Aaron Grey: Great, thanks. And look forward to seeing some of those changes to the loyalty program. Best of luck.

Operator: Next question comes from the line of Scott Fortune with ROTH Capital Partners. You may now ask your question.

Scott Fortune : Thanks for taking the questions. Real quick, a little more color on Massachusetts, if possible. I know you just received the growing licenses start there. What's the timing on that? And does Massachusetts include much in your guidance for 2021? Or is kind of wait and see as the regulatory or the licenses come on board?

Kim Rivers: Yes. So we have plants in the ground. And in Massachusetts, it was very exciting to get those first images of green in the building, and which we've got over the weekend. So that was very, very exciting. Of course, now those plants have to actually grow up and flower and be processed and make their way through the supply chain. And as mentioned on the call, our first store will be coming online in the second quarter towards the backside of the second quarter. Again, cultivation, as well as our wholesale platform launch and hopefully, additional stores in the back half of 2021. So we're definitely looking forward to Massachusetts being contributive to our 2021 guidance. But as mentioned, we're not going to be segment reporting or giving any additional color on that. And, certainly I would say this weekend and yesterday were a huge step to that becoming reality.

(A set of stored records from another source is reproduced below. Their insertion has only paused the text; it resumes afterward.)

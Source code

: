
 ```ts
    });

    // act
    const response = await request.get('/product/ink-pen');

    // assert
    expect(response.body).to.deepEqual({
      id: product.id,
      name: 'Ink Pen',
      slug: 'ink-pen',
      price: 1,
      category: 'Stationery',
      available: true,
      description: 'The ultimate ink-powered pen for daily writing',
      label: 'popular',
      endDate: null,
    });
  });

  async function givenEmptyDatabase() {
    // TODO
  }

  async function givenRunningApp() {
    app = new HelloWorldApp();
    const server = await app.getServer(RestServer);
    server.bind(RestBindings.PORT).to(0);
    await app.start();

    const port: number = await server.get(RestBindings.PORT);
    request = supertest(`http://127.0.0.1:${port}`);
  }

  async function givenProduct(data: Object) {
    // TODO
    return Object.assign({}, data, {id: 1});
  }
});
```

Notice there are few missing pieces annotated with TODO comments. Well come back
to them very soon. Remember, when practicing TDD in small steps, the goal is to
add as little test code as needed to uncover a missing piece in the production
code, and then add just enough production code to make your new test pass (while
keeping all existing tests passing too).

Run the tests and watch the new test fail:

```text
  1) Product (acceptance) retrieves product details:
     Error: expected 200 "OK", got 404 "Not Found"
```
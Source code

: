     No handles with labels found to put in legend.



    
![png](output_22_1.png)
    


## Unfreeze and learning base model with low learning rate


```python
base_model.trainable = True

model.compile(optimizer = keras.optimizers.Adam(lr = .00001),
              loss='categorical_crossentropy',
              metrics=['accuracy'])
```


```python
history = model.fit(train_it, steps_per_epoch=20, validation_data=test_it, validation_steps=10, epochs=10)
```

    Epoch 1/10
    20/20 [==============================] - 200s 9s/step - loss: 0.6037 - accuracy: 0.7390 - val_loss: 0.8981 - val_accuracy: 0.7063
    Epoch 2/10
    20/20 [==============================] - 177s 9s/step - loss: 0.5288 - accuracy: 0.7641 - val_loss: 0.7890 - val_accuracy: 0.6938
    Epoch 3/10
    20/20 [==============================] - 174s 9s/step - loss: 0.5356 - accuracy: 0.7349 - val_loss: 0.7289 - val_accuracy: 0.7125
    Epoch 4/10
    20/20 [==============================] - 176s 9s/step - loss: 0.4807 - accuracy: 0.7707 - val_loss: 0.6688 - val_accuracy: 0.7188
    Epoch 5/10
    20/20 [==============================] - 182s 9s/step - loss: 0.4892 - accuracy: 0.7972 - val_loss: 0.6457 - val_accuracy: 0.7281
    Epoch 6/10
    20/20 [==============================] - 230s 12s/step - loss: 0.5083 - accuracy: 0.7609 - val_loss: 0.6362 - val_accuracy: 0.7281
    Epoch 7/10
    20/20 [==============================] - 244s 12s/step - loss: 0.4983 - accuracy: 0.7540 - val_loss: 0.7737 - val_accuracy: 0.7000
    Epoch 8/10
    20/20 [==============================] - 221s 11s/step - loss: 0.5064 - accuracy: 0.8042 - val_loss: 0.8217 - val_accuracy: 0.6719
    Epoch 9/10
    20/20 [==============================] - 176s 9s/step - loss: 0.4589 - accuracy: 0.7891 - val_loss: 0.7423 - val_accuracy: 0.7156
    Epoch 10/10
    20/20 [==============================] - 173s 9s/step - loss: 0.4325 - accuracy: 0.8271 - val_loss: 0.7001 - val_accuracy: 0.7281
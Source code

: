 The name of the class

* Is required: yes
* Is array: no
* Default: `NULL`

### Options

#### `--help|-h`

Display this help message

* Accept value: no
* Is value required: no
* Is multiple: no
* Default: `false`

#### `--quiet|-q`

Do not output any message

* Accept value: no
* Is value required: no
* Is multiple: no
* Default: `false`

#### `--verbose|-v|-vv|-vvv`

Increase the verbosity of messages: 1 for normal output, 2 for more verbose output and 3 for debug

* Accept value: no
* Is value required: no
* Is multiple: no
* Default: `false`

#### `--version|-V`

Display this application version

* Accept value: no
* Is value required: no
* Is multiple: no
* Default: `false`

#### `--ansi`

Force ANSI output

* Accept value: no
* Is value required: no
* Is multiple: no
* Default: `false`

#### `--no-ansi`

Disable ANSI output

Scott Fortune : Okay, appreciate that. And then, just real, quick shifting back to edibles in Florida and what you're seeing on the sell through rates with your loyal consumers. And have you seen increased basket size for those consumers step through on how your patient base is accepting of the edibles from that standpoint adding onto the baskets?

Kim Rivers: Yes, as mentioned before, we're certainly seeing strong demand for our edibles products. And, Q4 for us was all about ramping up production to meet that demand, which we did successfully in Q4, of course, coming out of that testing bottleneck issue that we had in Q3. So it was really about ensuring that our processes and our flow and how we were getting those products to customers and on our shelves was there and was appropriate, so that we can match demand on a go-forward basis, which we believe we're in the process of doing now. But it's a strong seller, and we expect it to continue to be a strong seller with our medical patients, of course, and any market that has adult user or recreational edibles is certainly a very, very important, important product segment. So, for us it was key to not only launch and to, of course, be first to market with edibles, but also to continue to develop and innovate and have a very robust product line, across a number of different form factors, and the edible segment to, again, be able to compete and meet customer demand.

Scott Fortune : Thank you, I appreciate the color.

Operator: [Operator Instructions] There are no further questions at this time, you may continue.

Kim Rivers: Well, thank you for joining us today. We look forward to updating you again next quarter. Have a great day, everyone.

Operator: Thank you. This concludes today's conference. Thank you all for joining me. You may now disconnect.